__Try it__
Leave out the pictures and output the data verbatim.

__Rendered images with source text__
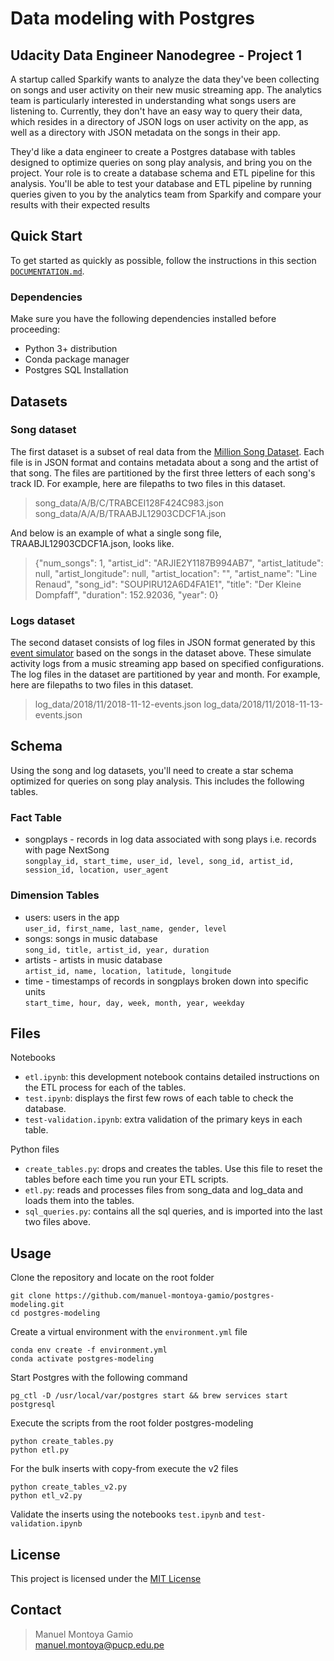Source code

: # Data modeling with Postgres 

## Udacity Data Engineer Nanodegree - Project 1   

A startup called Sparkify wants to analyze the data they've been collecting on songs and user activity on their new music streaming app. The analytics team is particularly interested in understanding what songs users are listening to. Currently, they don't have an easy way to query their data, which resides in a directory of JSON logs on user activity on the app, as well as a directory with JSON metadata on the songs in their app.

They'd like a data engineer to create a Postgres database with tables designed to optimize queries on song play analysis, and bring you on the project. Your role is to create a database schema and ETL pipeline for this analysis. You'll be able to test your database and ETL pipeline by running queries given to you by the analytics team from Sparkify and compare your results with their expected results

## Quick Start

To get started as quickly as possible, follow the instructions in this section [`DOCUMENTATION.md`](DOCUMENTATION.md).

### Dependencies

Make sure you have the following dependencies installed before proceeding:

- Python 3+ distribution
- Conda package manager
- Postgres SQL Installation  

## Datasets

### Song dataset
The first dataset is a subset of real data from the [Million Song Dataset](http://millionsongdataset.com). Each file is in JSON format and contains metadata about a song and the artist of that song. The files are partitioned by the first three letters of each song's track ID. For example, here are filepaths to two files in this dataset.
>song_data/A/B/C/TRABCEI128F424C983.json
>song_data/A/A/B/TRAABJL12903CDCF1A.json

And below is an example of what a single song file, TRAABJL12903CDCF1A.json, looks like.
>{"num_songs": 1, "artist_id": "ARJIE2Y1187B994AB7", "artist_latitude": null, "artist_longitude": null, "artist_location": "", "artist_name": "Line Renaud", "song_id": "SOUPIRU12A6D4FA1E1", "title": "Der Kleine Dompfaff", "duration": 152.92036, "year": 0}

### Logs dataset
The second dataset consists of log files in JSON format generated by this [event simulator](https://github.com/Interana/eventsim) based on the songs in the dataset above. These simulate activity logs from a music streaming app based on specified configurations.
The log files in the dataset are partitioned by year and month. For example, here are filepaths to two files in this dataset.
>log_data/2018/11/2018-11-12-events.json
>log_data/2018/11/2018-11-13-events.json

## Schema

Using the song and log datasets, you'll need to create a star schema optimized for queries on song play analysis. This includes the following tables.

### Fact Table
- songplays - records in log data associated with song plays i.e. records with page NextSong  
`songplay_id, start_time, user_id, level, song_id, artist_id, session_id, location, user_agent`

### Dimension Tables
- users: users in the app  
`user_id, first_name, last_name, gender, level`
- songs: songs in music database  
`song_id, title, artist_id, year, duration`
- artists - artists in music database  
`artist_id, name, location, latitude, longitude`
- time - timestamps of records in songplays broken down into specific units  
`start_time, hour, day, week, month, year, weekday` 

## Files

Notebooks
- `etl.ipynb`: this development notebook contains detailed instructions on the ETL process for each of the tables.
- `test.ipynb`: displays the first few rows of each table to check the database.
- `test-validation.ipynb`: extra validation of the primary keys in each table.

Python files

- `create_tables.py`: drops and creates the tables. Use this file to reset the tables before each time you run your ETL scripts.
- `etl.py`: reads and processes files from song_data and log_data and loads them into the tables.
- `sql_queries.py`: contains all the sql queries, and is imported into the last two files above.

## Usage

Clone the repository and locate on the root folder  
```
git clone https://github.com/manuel-montoya-gamio/postgres-modeling.git  
cd postgres-modeling
```

Create a virtual environment with the `environment.yml` file
```
conda env create -f environment.yml  
conda activate postgres-modeling
```   

Start Postgres with the following command 
```
pg_ctl -D /usr/local/var/postgres start && brew services start postgresql
```

Execute the scripts from the root folder postgres-modeling
```
python create_tables.py  
python etl.py
``` 

For the bulk inserts with copy-from execute the v2 files
```
python create_tables_v2.py  
python etl_v2.py
``` 

Validate the inserts using the notebooks `test.ipynb` and `test-validation.ipynb`

## License
This project is licensed under the [MIT License](https://choosealicense.com/licenses/mit/) 

## Contact
> Manuel Montoya Gamio  
> manuel.montoya@pucp.edu.pe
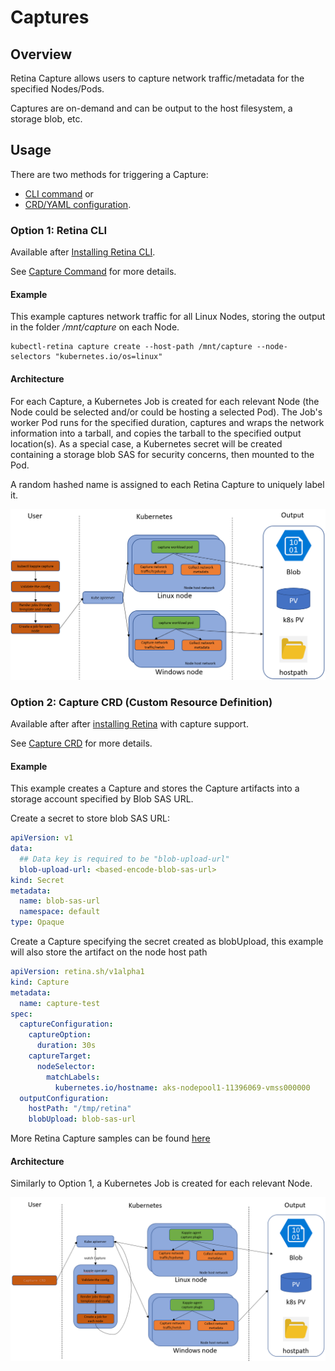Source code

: # Captures

## Overview

Retina Capture allows users to capture network traffic/metadata for the specified Nodes/Pods.

Captures are on-demand and can be output to the host filesystem, a storage blob, etc.

## Usage

There are two methods for triggering a Capture:

- [CLI command](#option-1-retina-cli) or
- [CRD/YAML configuration](#option-2-capture-crd-custom-resource-definition).

### Option 1: Retina CLI

Available after [Installing Retina CLI](../installation/cli.md).

See [Capture Command](../captures/cli.md) for more details.

#### Example

This example captures network traffic for all Linux Nodes, storing the output in the folder */mnt/capture* on each Node.

```shell
kubectl-retina capture create --host-path /mnt/capture --node-selectors "kubernetes.io/os=linux"
```

#### Architecture

For each Capture, a Kubernetes Job is created for each relevant Node (the Node could be selected and/or could be hosting a selected Pod).
The Job's worker Pod runs for the specified duration, captures and wraps the network information into a tarball, and copies the tarball to the specified output location(s).
As a special case, a Kubernetes secret will be created containing a storage blob SAS for security concerns, then mounted to the Pod.

A random hashed name is assigned to each Retina Capture to uniquely label it.

![Overview of Retina Capture without operator](img/capture-architecture-without-operator.png "Overview of Retina Capture without operator")

### Option 2: Capture CRD (Custom Resource Definition)

Available after after [installing Retina](../installation/setup.md) with capture support.

See [Capture CRD](../CRDs/Capture.md) for more details.

#### Example

This example creates a Capture and stores the Capture artifacts into a storage account specified by Blob SAS URL.

Create a secret to store blob SAS URL:

```yaml
apiVersion: v1
data:
  ## Data key is required to be "blob-upload-url"
  blob-upload-url: <based-encode-blob-sas-url>
kind: Secret
metadata:
  name: blob-sas-url
  namespace: default
type: Opaque
```

Create a Capture specifying the secret created as blobUpload, this example will also store the artifact on the node host path

```yaml
apiVersion: retina.sh/v1alpha1
kind: Capture
metadata:
  name: capture-test
spec:
  captureConfiguration:
    captureOption:
      duration: 30s
    captureTarget:
      nodeSelector:
        matchLabels:
          kubernetes.io/hostname: aks-nodepool1-11396069-vmss000000
  outputConfiguration:
    hostPath: "/tmp/retina"
    blobUpload: blob-sas-url
```

More Retina Capture samples can be found [here](https://github.com/microsoft/retina/tree/main/samples/capture)

#### Architecture

Similarly to Option 1, a Kubernetes Job is created for each relevant Node.

![Overview of Retina Capture with operator](img/capture-architecture-with-operator.png "Overview of Retina Capture with operator")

__Response for this exercise__
Source code

: # Data modeling with Postgres 

## Udacity Data Engineer Nanodegree - Project 1   

A startup called Sparkify wants to analyze the data they've been collecting on songs and user activity on their new music streaming app. The analytics team is particularly interested in understanding what songs users are listening to. Currently, they don't have an easy way to query their data, which resides in a directory of JSON logs on user activity on the app, as well as a directory with JSON metadata on the songs in their app.

They'd like a data engineer to create a Postgres database with tables designed to optimize queries on song play analysis, and bring you on the project. Your role is to create a database schema and ETL pipeline for this analysis. You'll be able to test your database and ETL pipeline by running queries given to you by the analytics team from Sparkify and compare your results with their expected results

## Quick Start

To get started as quickly as possible, follow the instructions in this section [`DOCUMENTATION.md`](DOCUMENTATION.md).

### Dependencies

Make sure you have the following dependencies installed before proceeding:

- Python 3+ distribution
- Conda package manager
- Postgres SQL Installation  

## Datasets

### Song dataset
The first dataset is a subset of real data from the [Million Song Dataset](http://millionsongdataset.com). Each file is in JSON format and contains metadata about a song and the artist of that song. The files are partitioned by the first three letters of each song's track ID. For example, here are filepaths to two files in this dataset.
>song_data/A/B/C/TRABCEI128F424C983.json
>song_data/A/A/B/TRAABJL12903CDCF1A.json

And below is an example of what a single song file, TRAABJL12903CDCF1A.json, looks like.
>{"num_songs": 1, "artist_id": "ARJIE2Y1187B994AB7", "artist_latitude": null, "artist_longitude": null, "artist_location": "", "artist_name": "Line Renaud", "song_id": "SOUPIRU12A6D4FA1E1", "title": "Der Kleine Dompfaff", "duration": 152.92036, "year": 0}

### Logs dataset
The second dataset consists of log files in JSON format generated by this [event simulator](https://github.com/Interana/eventsim) based on the songs in the dataset above. These simulate activity logs from a music streaming app based on specified configurations.
The log files in the dataset are partitioned by year and month. For example, here are filepaths to two files in this dataset.
>log_data/2018/11/2018-11-12-events.json
>log_data/2018/11/2018-11-13-events.json

## Schema

Using the song and log datasets, you'll need to create a star schema optimized for queries on song play analysis. This includes the following tables.

### Fact Table
- songplays - records in log data associated with song plays i.e. records with page NextSong  
`songplay_id, start_time, user_id, level, song_id, artist_id, session_id, location, user_agent`

### Dimension Tables
- users: users in the app  
`user_id, first_name, last_name, gender, level`
- songs: songs in music database  
`song_id, title, artist_id, year, duration`
- artists - artists in music database  
`artist_id, name, location, latitude, longitude`
- time - timestamps of records in songplays broken down into specific units  
`start_time, hour, day, week, month, year, weekday` 

## Files

Notebooks
- `etl.ipynb`: this development notebook contains detailed instructions on the ETL process for each of the tables.
- `test.ipynb`: displays the first few rows of each table to check the database.
- `test-validation.ipynb`: extra validation of the primary keys in each table.

Python files

- `create_tables.py`: drops and creates the tables. Use this file to reset the tables before each time you run your ETL scripts.
- `etl.py`: reads and processes files from song_data and log_data and loads them into the tables.
- `sql_queries.py`: contains all the sql queries, and is imported into the last two files above.

## Usage

Clone the repository and locate on the root folder  
```
git clone https://github.com/manuel-montoya-gamio/postgres-modeling.git  
cd postgres-modeling
```

Create a virtual environment with the `environment.yml` file
```
conda env create -f environment.yml  
conda activate postgres-modeling
```   

Start Postgres with the following command 
```
pg_ctl -D /usr/local/var/postgres start && brew services start postgresql
```

Execute the scripts from the root folder postgres-modeling
```
python create_tables.py  
python etl.py
``` 

For the bulk inserts with copy-from execute the v2 files
```
python create_tables_v2.py  
python etl_v2.py
``` 

Validate the inserts using the notebooks `test.ipynb` and `test-validation.ipynb`

## License
This project is licensed under the [MIT License](https://choosealicense.com/licenses/mit/) 

## Contact
> Manuel Montoya Gamio  
> manuel.montoya@pucp.edu.pe
Source code

: # Captures

## Overview

Retina Capture allows users to capture network traffic/metadata for the specified Nodes/Pods.

Captures are on-demand and can be output to the host filesystem, a storage blob, etc.

## Usage

There are two methods for triggering a Capture:

- [CLI command](#option-1-retina-cli) or
- [CRD/YAML configuration](#option-2-capture-crd-custom-resource-definition).

### Option 1: Retina CLI

Available after [Installing Retina CLI](../installation/cli.md).

See [Capture Command](../captures/cli.md) for more details.

#### Example

This example captures network traffic for all Linux Nodes, storing the output in the folder */mnt/capture* on each Node.

```shell
kubectl-retina capture create --host-path /mnt/capture --node-selectors "kubernetes.io/os=linux"
```

#### Architecture

For each Capture, a Kubernetes Job is created for each relevant Node (the Node could be selected and/or could be hosting a selected Pod).
The Job's worker Pod runs for the specified duration, captures and wraps the network information into a tarball, and copies the tarball to the specified output location(s).
As a special case, a Kubernetes secret will be created containing a storage blob SAS for security concerns, then mounted to the Pod.

A random hashed name is assigned to each Retina Capture to uniquely label it.

![Overview of Retina Capture without operator](img/capture-architecture-without-operator.png "Overview of Retina Capture without operator")

### Option 2: Capture CRD (Custom Resource Definition)

Available after after [installing Retina](../installation/setup.md) with capture support.

See [Capture CRD](../CRDs/Capture.md) for more details.

#### Example

This example creates a Capture and stores the Capture artifacts into a storage account specified by Blob SAS URL.

Create a secret to store blob SAS URL:

```yaml
apiVersion: v1
data:
  ## Data key is required to be "blob-upload-url"
  blob-upload-url: <based-encode-blob-sas-url>
kind: Secret
metadata:
  name: blob-sas-url
  namespace: default
type: Opaque
```

Create a Capture specifying the secret created as blobUpload, this example will also store the artifact on the node host path

```yaml
apiVersion: retina.sh/v1alpha1
kind: Capture
metadata:
  name: capture-test
spec:
  captureConfiguration:
    captureOption:
      duration: 30s
    captureTarget:
      nodeSelector:
        matchLabels:
          kubernetes.io/hostname: aks-nodepool1-11396069-vmss000000
  outputConfiguration:
    hostPath: "/tmp/retina"
    blobUpload: blob-sas-url
```

More Retina Capture samples can be found [here](https://github.com/microsoft/retina/tree/main/samples/capture)

#### Architecture

Similarly to Option 1, a Kubernetes Job is created for each relevant Node.

![Overview of Retina Capture with operator](img/capture-architecture-with-operator.png "Overview of Retina Capture with operator")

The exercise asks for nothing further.